* WHAT TO WORK ON *
From the entries that follow, report every line in which "Entity와" occurs.

===============

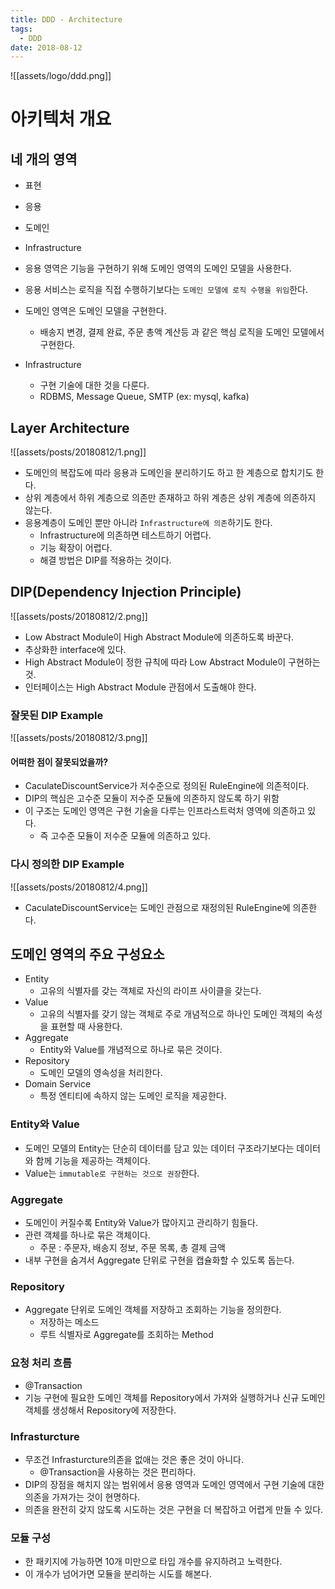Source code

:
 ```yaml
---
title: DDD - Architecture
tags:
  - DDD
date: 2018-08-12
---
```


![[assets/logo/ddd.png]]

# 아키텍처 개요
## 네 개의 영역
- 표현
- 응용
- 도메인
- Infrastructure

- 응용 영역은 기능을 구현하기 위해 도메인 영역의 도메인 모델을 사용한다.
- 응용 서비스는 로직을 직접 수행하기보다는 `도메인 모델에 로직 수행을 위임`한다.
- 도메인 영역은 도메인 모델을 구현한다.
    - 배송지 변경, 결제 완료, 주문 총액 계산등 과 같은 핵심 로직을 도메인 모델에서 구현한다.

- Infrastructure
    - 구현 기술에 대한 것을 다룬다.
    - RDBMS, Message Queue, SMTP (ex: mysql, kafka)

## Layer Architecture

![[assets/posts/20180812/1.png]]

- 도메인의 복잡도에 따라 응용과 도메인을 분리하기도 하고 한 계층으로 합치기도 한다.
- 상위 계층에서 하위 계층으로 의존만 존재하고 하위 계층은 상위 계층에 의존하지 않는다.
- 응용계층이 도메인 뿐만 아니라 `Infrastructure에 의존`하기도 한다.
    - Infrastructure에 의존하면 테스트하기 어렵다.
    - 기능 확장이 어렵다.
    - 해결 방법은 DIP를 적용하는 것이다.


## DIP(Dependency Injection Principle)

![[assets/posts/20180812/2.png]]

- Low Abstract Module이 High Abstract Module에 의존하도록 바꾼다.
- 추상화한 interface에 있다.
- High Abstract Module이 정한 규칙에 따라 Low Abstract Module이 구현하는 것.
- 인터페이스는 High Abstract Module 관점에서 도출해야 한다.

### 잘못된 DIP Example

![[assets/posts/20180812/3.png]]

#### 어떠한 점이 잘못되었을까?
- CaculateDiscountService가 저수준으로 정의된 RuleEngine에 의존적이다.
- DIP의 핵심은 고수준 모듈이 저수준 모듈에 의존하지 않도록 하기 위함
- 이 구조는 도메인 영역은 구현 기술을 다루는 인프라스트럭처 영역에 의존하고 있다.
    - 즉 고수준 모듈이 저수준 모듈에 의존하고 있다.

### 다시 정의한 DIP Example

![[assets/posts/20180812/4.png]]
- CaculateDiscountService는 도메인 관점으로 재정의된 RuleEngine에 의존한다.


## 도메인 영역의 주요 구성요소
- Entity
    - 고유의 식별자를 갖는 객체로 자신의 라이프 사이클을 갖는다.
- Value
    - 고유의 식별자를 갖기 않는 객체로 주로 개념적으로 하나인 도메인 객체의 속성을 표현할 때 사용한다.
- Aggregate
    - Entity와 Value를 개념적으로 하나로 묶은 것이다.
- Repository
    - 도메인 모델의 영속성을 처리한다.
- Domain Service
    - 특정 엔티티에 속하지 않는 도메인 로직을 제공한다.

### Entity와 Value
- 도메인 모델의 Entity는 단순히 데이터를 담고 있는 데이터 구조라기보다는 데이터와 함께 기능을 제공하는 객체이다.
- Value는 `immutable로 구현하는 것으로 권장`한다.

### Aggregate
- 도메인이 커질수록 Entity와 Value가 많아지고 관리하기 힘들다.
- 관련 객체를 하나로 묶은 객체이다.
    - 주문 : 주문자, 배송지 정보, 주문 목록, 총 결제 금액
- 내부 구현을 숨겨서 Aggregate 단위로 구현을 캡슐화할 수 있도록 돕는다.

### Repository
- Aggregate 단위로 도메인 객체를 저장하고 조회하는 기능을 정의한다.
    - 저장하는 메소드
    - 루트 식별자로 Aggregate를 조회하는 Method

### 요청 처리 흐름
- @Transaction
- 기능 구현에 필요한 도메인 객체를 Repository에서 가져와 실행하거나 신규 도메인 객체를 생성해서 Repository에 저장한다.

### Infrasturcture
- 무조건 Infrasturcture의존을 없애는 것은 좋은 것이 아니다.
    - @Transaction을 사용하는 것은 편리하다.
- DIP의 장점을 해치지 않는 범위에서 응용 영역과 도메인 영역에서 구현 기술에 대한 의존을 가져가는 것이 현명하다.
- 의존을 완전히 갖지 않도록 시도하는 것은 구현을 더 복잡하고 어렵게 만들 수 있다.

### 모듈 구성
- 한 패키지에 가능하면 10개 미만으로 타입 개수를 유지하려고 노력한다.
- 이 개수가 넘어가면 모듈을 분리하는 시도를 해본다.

===============

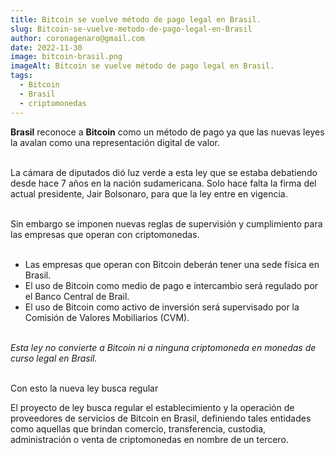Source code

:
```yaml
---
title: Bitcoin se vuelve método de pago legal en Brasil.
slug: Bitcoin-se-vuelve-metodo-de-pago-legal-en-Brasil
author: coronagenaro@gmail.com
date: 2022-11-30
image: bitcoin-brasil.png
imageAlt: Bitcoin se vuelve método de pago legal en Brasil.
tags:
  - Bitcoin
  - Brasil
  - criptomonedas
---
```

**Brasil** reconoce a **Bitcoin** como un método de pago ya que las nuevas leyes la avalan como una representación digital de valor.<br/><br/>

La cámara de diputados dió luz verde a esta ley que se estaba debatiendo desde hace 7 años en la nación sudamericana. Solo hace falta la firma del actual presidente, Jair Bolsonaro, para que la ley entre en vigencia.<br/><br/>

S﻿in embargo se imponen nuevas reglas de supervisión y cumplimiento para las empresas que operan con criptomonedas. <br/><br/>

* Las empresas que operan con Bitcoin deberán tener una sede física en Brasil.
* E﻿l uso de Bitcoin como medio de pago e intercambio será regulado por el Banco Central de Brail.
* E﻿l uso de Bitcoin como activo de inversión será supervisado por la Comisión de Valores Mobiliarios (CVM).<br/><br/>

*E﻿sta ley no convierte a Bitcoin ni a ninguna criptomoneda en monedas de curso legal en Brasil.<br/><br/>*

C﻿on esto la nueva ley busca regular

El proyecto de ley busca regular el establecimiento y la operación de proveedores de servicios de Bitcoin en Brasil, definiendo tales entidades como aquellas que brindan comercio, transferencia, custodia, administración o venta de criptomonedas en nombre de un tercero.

===============

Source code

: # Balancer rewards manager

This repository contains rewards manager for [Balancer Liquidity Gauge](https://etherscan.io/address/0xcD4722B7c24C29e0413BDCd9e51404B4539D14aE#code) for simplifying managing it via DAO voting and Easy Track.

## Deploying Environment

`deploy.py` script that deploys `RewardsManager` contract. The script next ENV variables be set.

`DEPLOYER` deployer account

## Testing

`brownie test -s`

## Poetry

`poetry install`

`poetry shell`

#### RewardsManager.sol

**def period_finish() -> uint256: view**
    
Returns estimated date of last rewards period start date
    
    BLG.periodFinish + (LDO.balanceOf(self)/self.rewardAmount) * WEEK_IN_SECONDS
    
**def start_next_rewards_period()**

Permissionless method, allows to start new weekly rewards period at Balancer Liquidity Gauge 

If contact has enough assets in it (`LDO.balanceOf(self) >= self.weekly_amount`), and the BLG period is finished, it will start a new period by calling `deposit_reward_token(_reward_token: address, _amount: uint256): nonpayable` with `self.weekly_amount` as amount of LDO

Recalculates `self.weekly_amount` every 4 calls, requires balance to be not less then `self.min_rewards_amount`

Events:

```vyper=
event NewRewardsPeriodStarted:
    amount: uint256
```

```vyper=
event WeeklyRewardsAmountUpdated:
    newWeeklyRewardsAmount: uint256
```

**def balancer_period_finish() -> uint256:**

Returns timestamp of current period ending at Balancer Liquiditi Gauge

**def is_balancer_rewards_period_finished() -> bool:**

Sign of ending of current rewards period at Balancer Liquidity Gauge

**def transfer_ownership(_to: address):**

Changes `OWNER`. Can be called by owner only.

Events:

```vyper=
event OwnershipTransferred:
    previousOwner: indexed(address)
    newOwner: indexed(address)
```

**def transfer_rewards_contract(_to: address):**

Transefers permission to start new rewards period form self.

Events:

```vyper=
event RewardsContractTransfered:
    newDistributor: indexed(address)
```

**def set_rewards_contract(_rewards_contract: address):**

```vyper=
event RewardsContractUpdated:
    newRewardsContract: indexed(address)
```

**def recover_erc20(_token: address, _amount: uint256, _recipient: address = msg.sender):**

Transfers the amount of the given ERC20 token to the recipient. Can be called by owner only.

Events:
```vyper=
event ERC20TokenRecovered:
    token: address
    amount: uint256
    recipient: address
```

===============

* ANSWER SPACE *
    - Entity와 Value를 개념적으로 하나로 묶은 것이다.
### Entity와 Value
- 도메인이 커질수록 Entity와 Value가 많아지고 관리하기 힘들다.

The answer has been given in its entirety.